Using "touch" and "test -e" as a lock test is not safe.  If the shell dies for any reason, the lock file will get stale.

If you sync station is linux, a safer option is to use the flock(1) program:


NAME
       flock - Manage locks from shell scripts

SYNOPSIS
       flock [-sxon] [-w timeout] lockfile [-c] command...

       flock [-sxon] [-w timeout] lockdir [-c] command...
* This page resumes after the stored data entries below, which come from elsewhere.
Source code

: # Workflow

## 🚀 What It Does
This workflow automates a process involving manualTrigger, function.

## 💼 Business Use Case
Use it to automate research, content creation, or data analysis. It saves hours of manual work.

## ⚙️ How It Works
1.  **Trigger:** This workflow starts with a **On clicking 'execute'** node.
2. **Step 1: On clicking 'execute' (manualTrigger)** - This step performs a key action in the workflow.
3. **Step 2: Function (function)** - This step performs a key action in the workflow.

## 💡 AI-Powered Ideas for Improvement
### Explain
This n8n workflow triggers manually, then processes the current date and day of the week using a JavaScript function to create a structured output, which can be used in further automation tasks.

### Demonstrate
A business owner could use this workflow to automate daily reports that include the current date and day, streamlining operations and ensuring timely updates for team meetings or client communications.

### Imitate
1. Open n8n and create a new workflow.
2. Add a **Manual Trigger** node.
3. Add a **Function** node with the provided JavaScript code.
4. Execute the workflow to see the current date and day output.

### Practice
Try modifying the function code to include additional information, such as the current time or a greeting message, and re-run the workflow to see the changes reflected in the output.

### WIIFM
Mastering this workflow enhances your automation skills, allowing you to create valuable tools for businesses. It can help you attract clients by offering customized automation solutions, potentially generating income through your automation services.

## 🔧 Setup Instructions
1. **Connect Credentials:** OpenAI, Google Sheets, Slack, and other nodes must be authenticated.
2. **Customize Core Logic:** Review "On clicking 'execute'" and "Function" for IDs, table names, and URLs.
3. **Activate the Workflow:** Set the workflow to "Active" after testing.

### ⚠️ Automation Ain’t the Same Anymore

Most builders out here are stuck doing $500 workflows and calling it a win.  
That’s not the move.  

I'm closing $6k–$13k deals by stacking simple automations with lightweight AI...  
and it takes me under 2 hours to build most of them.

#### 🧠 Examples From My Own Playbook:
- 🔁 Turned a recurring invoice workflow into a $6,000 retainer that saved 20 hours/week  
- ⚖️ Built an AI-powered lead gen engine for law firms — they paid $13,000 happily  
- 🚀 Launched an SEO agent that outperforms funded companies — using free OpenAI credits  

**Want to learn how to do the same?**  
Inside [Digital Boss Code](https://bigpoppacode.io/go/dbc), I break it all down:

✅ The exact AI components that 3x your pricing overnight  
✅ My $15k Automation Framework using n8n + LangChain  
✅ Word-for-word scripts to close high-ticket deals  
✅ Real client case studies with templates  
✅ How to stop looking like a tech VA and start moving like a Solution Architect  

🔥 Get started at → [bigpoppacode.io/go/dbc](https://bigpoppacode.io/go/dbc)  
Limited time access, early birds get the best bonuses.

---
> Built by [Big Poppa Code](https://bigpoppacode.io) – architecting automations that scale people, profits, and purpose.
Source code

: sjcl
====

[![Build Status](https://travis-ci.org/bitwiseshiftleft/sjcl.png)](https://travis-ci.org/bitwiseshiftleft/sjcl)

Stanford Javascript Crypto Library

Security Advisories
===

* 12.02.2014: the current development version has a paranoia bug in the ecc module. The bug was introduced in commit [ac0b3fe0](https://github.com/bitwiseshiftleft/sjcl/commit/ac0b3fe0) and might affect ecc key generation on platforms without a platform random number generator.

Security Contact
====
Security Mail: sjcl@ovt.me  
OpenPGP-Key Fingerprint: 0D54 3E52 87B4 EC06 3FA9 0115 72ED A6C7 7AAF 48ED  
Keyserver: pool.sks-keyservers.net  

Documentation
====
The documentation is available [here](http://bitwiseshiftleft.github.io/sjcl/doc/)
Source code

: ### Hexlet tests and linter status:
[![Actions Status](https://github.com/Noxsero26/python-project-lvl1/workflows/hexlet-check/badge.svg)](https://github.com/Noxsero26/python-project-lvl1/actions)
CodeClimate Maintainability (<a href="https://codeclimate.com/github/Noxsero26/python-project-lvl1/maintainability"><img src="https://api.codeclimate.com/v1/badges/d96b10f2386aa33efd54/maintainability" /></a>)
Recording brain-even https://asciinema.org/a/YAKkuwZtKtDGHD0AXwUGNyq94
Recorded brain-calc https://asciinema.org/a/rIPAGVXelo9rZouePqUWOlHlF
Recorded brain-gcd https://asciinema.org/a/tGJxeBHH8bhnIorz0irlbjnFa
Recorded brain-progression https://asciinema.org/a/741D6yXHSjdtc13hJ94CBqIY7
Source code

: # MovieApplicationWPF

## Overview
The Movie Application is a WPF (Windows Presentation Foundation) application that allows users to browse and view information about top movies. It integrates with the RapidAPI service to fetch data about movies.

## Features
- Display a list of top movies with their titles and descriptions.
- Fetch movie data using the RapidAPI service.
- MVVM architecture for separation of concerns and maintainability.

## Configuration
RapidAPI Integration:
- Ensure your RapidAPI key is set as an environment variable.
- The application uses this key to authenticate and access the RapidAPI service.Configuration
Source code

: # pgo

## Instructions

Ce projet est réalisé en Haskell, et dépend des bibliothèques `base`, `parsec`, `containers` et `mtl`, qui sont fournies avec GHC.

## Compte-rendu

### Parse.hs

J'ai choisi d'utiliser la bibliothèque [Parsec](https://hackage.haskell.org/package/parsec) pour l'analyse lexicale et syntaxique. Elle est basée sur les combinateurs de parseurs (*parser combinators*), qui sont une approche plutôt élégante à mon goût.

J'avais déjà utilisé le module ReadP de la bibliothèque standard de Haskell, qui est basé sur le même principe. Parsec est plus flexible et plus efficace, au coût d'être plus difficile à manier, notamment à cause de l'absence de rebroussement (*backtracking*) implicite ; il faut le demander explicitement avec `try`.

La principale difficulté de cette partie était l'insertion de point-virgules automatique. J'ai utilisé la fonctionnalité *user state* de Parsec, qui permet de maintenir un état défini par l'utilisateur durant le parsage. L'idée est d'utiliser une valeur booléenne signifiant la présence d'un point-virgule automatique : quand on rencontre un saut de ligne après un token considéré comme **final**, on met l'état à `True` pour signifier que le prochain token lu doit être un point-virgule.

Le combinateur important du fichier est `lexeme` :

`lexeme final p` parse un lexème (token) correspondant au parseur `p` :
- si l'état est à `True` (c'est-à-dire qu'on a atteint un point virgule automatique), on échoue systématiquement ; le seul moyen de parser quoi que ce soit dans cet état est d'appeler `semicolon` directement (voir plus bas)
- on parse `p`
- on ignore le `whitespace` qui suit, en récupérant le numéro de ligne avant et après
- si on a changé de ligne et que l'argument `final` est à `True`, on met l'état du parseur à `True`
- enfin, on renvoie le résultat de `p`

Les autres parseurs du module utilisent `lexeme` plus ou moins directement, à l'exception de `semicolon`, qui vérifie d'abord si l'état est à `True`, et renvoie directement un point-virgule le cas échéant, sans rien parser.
       flock [-sxun] [-w timeout] fd


Here is the lock part of my mirror script:

RunLocked()
{
   ....
}

(
  flock -w 1 200
  if [ "$?" -ne 0 ] ; then
    echo "Error, lock is already taken..."
    exit
  else
    RunLocked
  fi
) 200> ${lockdir}/mirror.centos.lock


                                       Jonny

-- 
João Carlos Mendes Luís - Computer & Networking Engineer
jonny@jonny.eng.br

On 07/12/2011 11:56 AM, Adam wrote:
admin wrote:

Yes It would be great . I'm still rsync centos repo.
Could you provide me bash script to rsync with file locking ?

Attached is a bash locking rsync script.  This script is pretty informative and intelligent.  It verifies that the time stamp of the server you are syncing form is newer then yours before it syncs.  Hence it shouldn't ever delete files you have already downloaded if you hit an old mirror.